### [TASK TO COMPLETE]
Take the line holding "6. **Ανάλυση Δεδομένων:**" as the first line of the answer and the last line of the listing as its end; retype everything between exactly.

***** RECORDS PROVIDED *****

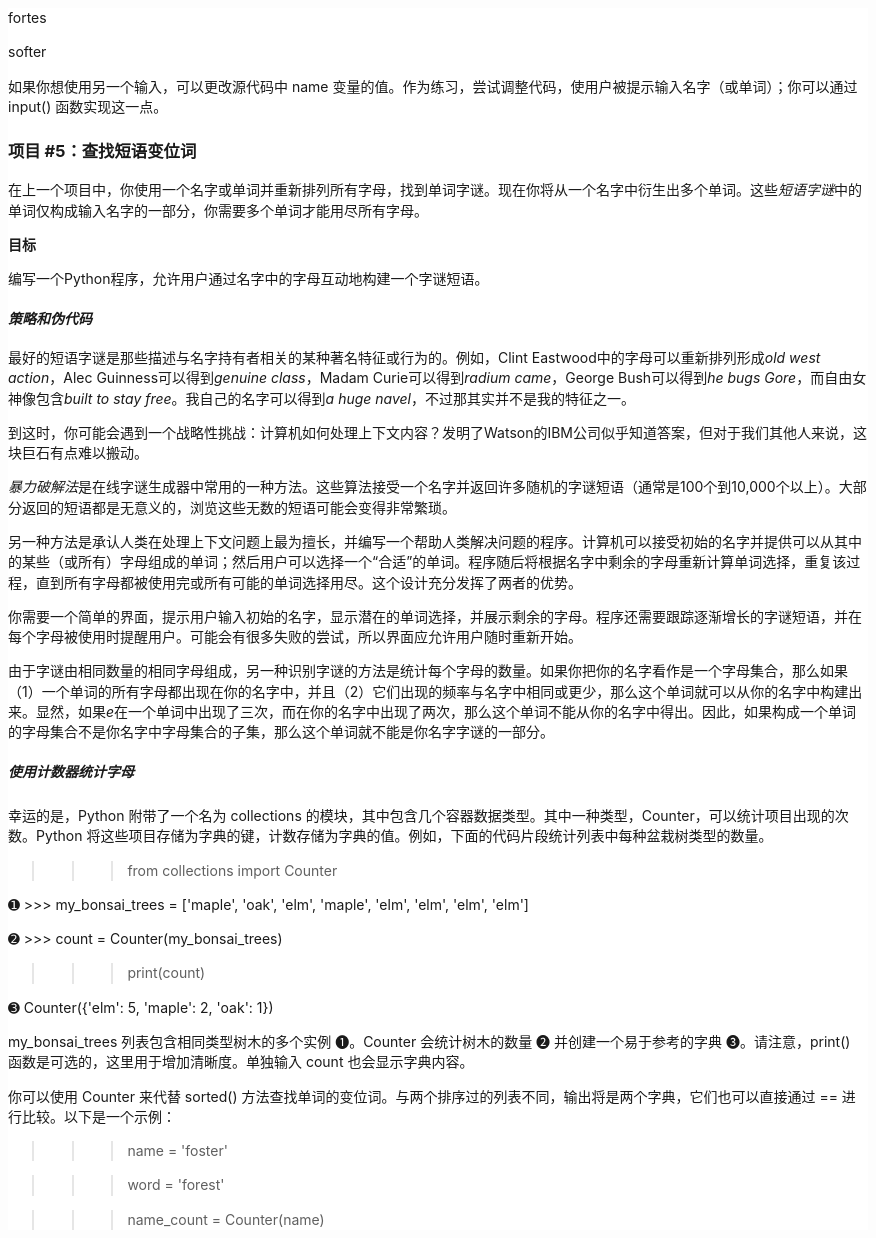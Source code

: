 fortes

softer

如果你想使用另一个输入，可以更改源代码中 name 变量的值。作为练习，尝试调整代码，使用户被提示输入名字（或单词）；你可以通过 input() 函数实现这一点。

### **项目 #5：查找短语变位词**

在上一个项目中，你使用一个名字或单词并重新排列所有字母，找到单词字谜。现在你将从一个名字中衍生出多个单词。这些*短语字谜*中的单词仅构成输入名字的一部分，你需要多个单词才能用尽所有字母。

**目标**

编写一个Python程序，允许用户通过名字中的字母互动地构建一个字谜短语。

#### ***策略和伪代码***

最好的短语字谜是那些描述与名字持有者相关的某种著名特征或行为的。例如，Clint Eastwood中的字母可以重新排列形成*old west action*，Alec Guinness可以得到*genuine class*，Madam Curie可以得到*radium came*，George Bush可以得到*he bugs Gore*，而自由女神像包含*built to stay free*。我自己的名字可以得到*a huge navel*，不过那其实并不是我的特征之一。

到这时，你可能会遇到一个战略性挑战：计算机如何处理上下文内容？发明了Watson的IBM公司似乎知道答案，但对于我们其他人来说，这块巨石有点难以搬动。

*暴力破解法*是在线字谜生成器中常用的一种方法。这些算法接受一个名字并返回许多随机的字谜短语（通常是100个到10,000个以上）。大部分返回的短语都是无意义的，浏览这些无数的短语可能会变得非常繁琐。

另一种方法是承认人类在处理上下文问题上最为擅长，并编写一个帮助人类解决问题的程序。计算机可以接受初始的名字并提供可以从其中的某些（或所有）字母组成的单词；然后用户可以选择一个“合适”的单词。程序随后将根据名字中剩余的字母重新计算单词选择，重复该过程，直到所有字母都被使用完或所有可能的单词选择用尽。这个设计充分发挥了两者的优势。

你需要一个简单的界面，提示用户输入初始的名字，显示潜在的单词选择，并展示剩余的字母。程序还需要跟踪逐渐增长的字谜短语，并在每个字母被使用时提醒用户。可能会有很多失败的尝试，所以界面应允许用户随时重新开始。

由于字谜由相同数量的相同字母组成，另一种识别字谜的方法是统计每个字母的数量。如果你把你的名字看作是一个字母集合，那么如果（1）一个单词的所有字母都出现在你的名字中，并且（2）它们出现的频率与名字中相同或更少，那么这个单词就可以从你的名字中构建出来。显然，如果*e*在一个单词中出现了三次，而在你的名字中出现了两次，那么这个单词不能从你的名字中得出。因此，如果构成一个单词的字母集合不是你名字中字母集合的子集，那么这个单词就不能是你名字字谜的一部分。

##### **使用计数器统计字母**

幸运的是，Python 附带了一个名为 collections 的模块，其中包含几个容器数据类型。其中一种类型，Counter，可以统计项目出现的次数。Python 将这些项目存储为字典的键，计数存储为字典的值。例如，下面的代码片段统计列表中每种盆栽树类型的数量。

>>> from collections import Counter

➊ >>> my_bonsai_trees = ['maple', 'oak', 'elm', 'maple', 'elm', 'elm', 'elm', 'elm']

➋ >>> count = Counter(my_bonsai_trees)

>>> print(count)

➌ Counter({'elm': 5, 'maple': 2, 'oak': 1})

my_bonsai_trees 列表包含相同类型树木的多个实例 ➊。Counter 会统计树木的数量 ➋ 并创建一个易于参考的字典 ➌。请注意，print() 函数是可选的，这里用于增加清晰度。单独输入 count 也会显示字典内容。

你可以使用 Counter 来代替 sorted() 方法查找单词的变位词。与两个排序过的列表不同，输出将是两个字典，它们也可以直接通过 == 进行比较。以下是一个示例：

>>> name = 'foster'

>>> word = 'forest'

>>> name_count = Counter(name)
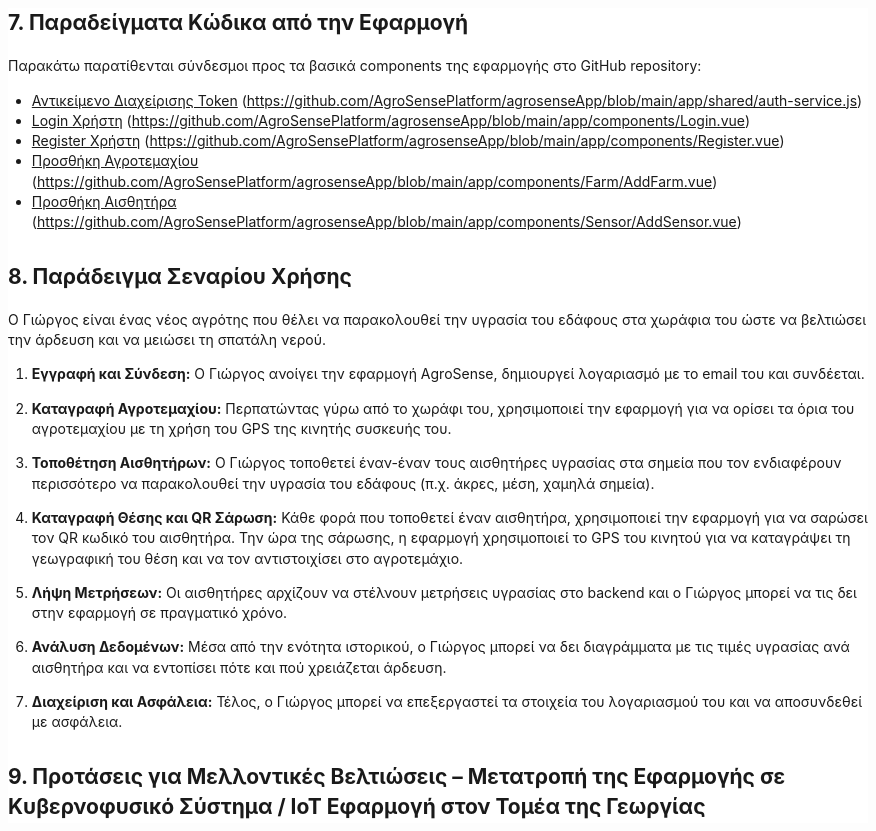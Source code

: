 ## 7. Παραδείγματα Κώδικα από την Εφαρμογή

Παρακάτω παρατίθενται σύνδεσμοι προς τα βασικά components της εφαρμογής στο GitHub repository:

- [Αντικείμενο Διαχείρισης Token](https://github.com/AgroSensePlatform/agrosenseApp/blob/main/app/shared/auth-service.js) (https://github.com/AgroSensePlatform/agrosenseApp/blob/main/app/shared/auth-service.js)
- [Login Χρήστη](https://github.com/AgroSensePlatform/agrosenseApp/blob/main/app/components/Login.vue) (https://github.com/AgroSensePlatform/agrosenseApp/blob/main/app/components/Login.vue)
- [Register Χρήστη](https://github.com/AgroSensePlatform/agrosenseApp/blob/main/app/components/Register.vue) (https://github.com/AgroSensePlatform/agrosenseApp/blob/main/app/components/Register.vue)
- [Προσθήκη Αγροτεμαχίου](https://github.com/AgroSensePlatform/agrosenseApp/blob/main/app/components/Farm/AddFarm.vue) (https://github.com/AgroSensePlatform/agrosenseApp/blob/main/app/components/Farm/AddFarm.vue)
- [Προσθήκη Αισθητήρα](https://github.com/AgroSensePlatform/agrosenseApp/blob/main/app/components/Sensor/AddSensor.vue) (https://github.com/AgroSensePlatform/agrosenseApp/blob/main/app/components/Sensor/AddSensor.vue)


## 8. Παράδειγμα Σεναρίου Χρήσης
Ο Γιώργος είναι ένας νέος αγρότης που θέλει να παρακολουθεί την υγρασία του εδάφους στα χωράφια του ώστε να βελτιώσει την άρδευση και να μειώσει τη σπατάλη νερού.

1. **Εγγραφή και Σύνδεση:**
   Ο Γιώργος ανοίγει την εφαρμογή AgroSense, δημιουργεί λογαριασμό με το email του και συνδέεται.

2. **Καταγραφή Αγροτεμαχίου:**
   Περπατώντας γύρω από το χωράφι του, χρησιμοποιεί την εφαρμογή για να ορίσει τα όρια του αγροτεμαχίου με τη χρήση του GPS της κινητής συσκευής του.

3. **Τοποθέτηση Αισθητήρων:**
   Ο Γιώργος τοποθετεί έναν-έναν τους αισθητήρες υγρασίας στα σημεία που τον ενδιαφέρουν περισσότερο να παρακολουθεί την υγρασία του εδάφους (π.χ. άκρες, μέση, χαμηλά σημεία).

4. **Καταγραφή Θέσης και QR Σάρωση:**
   Κάθε φορά που τοποθετεί έναν αισθητήρα, χρησιμοποιεί την εφαρμογή για να σαρώσει τον QR κωδικό του αισθητήρα. Την ώρα της σάρωσης, η εφαρμογή χρησιμοποιεί το GPS του κινητού για να καταγράψει τη γεωγραφική του θέση και να τον αντιστοιχίσει στο αγροτεμάχιο.

5. **Λήψη Μετρήσεων:**
   Οι αισθητήρες αρχίζουν να στέλνουν μετρήσεις υγρασίας στο backend και ο Γιώργος μπορεί να τις δει στην εφαρμογή σε πραγματικό χρόνο.

6. **Ανάλυση Δεδομένων:**
   Μέσα από την ενότητα ιστορικού, ο Γιώργος μπορεί να δει διαγράμματα με τις τιμές υγρασίας ανά αισθητήρα και να εντοπίσει πότε και πού χρειάζεται άρδευση.

7. **Διαχείριση και Ασφάλεια:**
   Τέλος, ο Γιώργος μπορεί να επεξεργαστεί τα στοιχεία του λογαριασμού του και να αποσυνδεθεί με ασφάλεια.




## 9. Προτάσεις για Μελλοντικές Βελτιώσεις – Μετατροπή της Εφαρμογής σε Κυβερνοφυσικό Σύστημα / IoT Εφαρμογή στον Τομέα της Γεωργίας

*****

### [SOLUTION TO THE EXERCISE]
6. **Ανάλυση Δεδομένων:**
   Μέσα από την ενότητα ιστορικού, ο Γιώργος μπορεί να δει διαγράμματα με τις τιμές υγρασίας ανά αισθητήρα και να εντοπίσει πότε και πού χρειάζεται άρδευση.

7. **Διαχείριση και Ασφάλεια:**
   Τέλος, ο Γιώργος μπορεί να επεξεργαστεί τα στοιχεία του λογαριασμού του και να αποσυνδεθεί με ασφάλεια.




## 9. Προτάσεις για Μελλοντικές Βελτιώσεις – Μετατροπή της Εφαρμογής σε Κυβερνοφυσικό Σύστημα / IoT Εφαρμογή στον Τομέα της Γεωργίας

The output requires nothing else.